■ Extracted entries:
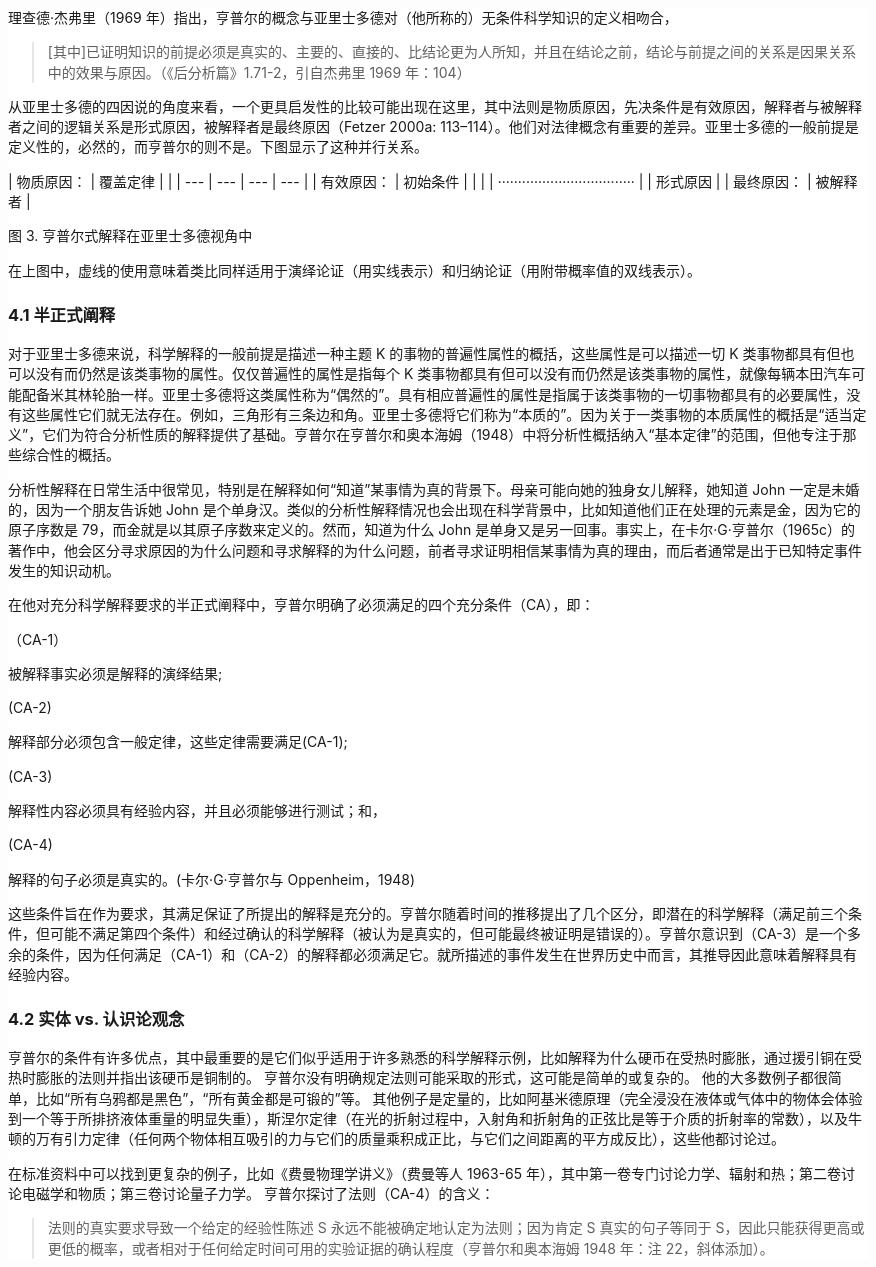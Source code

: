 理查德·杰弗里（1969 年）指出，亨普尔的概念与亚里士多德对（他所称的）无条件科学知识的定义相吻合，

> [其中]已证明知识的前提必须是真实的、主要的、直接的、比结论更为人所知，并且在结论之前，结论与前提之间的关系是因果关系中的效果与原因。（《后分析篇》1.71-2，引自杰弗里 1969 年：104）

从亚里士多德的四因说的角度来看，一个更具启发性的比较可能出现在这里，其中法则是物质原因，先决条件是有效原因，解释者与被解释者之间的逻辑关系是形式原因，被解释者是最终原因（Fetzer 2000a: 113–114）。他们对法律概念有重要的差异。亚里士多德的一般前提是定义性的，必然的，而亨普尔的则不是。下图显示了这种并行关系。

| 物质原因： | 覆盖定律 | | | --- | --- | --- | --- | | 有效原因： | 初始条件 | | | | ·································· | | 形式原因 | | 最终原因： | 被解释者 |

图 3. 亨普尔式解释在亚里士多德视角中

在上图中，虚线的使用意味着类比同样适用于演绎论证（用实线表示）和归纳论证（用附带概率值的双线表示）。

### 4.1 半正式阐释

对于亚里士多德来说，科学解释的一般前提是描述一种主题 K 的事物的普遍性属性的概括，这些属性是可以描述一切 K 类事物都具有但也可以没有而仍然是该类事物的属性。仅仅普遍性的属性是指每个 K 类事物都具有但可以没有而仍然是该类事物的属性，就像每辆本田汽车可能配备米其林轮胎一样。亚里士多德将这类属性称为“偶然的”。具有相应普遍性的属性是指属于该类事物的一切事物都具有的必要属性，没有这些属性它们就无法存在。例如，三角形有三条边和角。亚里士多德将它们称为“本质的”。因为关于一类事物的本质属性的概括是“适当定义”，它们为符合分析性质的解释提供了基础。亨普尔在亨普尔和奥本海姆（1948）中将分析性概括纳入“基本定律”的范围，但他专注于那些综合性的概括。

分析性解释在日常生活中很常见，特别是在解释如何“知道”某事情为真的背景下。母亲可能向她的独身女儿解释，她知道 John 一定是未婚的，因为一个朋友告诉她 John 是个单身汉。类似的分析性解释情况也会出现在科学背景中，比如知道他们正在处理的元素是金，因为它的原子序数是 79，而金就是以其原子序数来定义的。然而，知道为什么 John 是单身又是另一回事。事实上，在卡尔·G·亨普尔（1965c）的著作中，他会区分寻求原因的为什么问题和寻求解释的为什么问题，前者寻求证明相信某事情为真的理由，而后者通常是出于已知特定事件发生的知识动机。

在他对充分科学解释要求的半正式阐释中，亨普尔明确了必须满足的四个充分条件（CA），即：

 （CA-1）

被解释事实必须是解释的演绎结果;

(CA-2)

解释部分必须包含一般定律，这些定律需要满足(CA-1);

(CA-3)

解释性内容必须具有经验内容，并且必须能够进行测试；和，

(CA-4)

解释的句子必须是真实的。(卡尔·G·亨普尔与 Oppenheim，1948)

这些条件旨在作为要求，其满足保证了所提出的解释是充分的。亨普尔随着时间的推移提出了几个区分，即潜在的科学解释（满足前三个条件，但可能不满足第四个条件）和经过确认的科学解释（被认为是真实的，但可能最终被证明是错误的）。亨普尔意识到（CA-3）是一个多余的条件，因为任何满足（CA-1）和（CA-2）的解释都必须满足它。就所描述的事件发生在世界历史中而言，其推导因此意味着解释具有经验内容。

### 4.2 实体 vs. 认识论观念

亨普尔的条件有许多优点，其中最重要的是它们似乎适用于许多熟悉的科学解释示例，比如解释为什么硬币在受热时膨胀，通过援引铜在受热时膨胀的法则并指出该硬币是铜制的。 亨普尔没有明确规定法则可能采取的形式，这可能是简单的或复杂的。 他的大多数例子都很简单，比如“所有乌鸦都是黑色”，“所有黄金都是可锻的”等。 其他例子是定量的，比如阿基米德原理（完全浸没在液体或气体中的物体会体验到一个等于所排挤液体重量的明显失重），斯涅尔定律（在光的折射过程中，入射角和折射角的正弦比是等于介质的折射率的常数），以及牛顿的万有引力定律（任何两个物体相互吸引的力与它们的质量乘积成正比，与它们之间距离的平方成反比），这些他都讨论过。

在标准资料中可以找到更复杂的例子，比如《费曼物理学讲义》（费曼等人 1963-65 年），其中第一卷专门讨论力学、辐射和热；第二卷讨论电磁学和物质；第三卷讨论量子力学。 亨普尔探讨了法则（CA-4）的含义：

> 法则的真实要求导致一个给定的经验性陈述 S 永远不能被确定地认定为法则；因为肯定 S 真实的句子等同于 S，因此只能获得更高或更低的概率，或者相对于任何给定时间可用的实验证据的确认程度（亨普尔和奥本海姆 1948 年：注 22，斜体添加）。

--

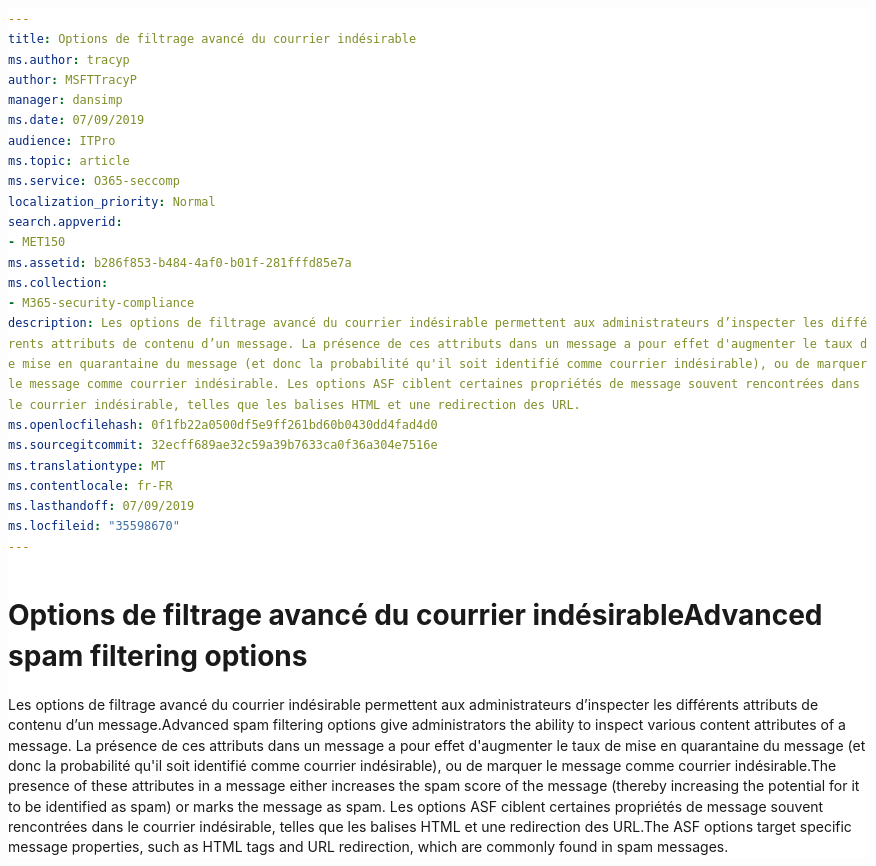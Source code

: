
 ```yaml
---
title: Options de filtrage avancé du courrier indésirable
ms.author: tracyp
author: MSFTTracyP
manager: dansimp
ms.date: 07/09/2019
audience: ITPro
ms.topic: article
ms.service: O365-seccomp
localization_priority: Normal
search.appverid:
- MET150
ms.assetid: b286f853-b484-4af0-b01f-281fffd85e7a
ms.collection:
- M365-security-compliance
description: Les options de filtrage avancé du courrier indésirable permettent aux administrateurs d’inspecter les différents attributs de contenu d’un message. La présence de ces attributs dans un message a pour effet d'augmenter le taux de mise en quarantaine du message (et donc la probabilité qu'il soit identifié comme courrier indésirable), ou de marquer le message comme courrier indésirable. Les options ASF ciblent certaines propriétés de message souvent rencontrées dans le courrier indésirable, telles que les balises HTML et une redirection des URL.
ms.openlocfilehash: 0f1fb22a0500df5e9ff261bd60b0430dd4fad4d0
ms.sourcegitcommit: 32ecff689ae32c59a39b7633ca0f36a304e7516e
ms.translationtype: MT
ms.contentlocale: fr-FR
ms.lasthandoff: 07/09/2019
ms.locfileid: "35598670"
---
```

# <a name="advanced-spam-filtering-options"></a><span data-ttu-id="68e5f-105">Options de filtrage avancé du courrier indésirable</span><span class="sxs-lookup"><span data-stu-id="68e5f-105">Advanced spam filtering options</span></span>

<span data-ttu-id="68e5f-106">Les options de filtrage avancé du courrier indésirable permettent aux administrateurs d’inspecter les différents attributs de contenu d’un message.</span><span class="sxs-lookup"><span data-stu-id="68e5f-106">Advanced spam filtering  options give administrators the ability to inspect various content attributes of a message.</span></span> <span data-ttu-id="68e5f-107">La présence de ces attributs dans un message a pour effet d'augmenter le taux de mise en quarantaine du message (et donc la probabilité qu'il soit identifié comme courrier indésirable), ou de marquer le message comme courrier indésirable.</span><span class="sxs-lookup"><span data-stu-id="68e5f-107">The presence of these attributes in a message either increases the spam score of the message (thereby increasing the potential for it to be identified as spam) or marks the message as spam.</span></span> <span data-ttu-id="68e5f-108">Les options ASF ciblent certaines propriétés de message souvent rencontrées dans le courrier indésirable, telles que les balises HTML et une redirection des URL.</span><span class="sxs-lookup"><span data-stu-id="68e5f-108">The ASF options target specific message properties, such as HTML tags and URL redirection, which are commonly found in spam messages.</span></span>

■ The problem: Please state how many lines in the entries include the string "Advanced", giving no more than the number.

■ Answer space: 2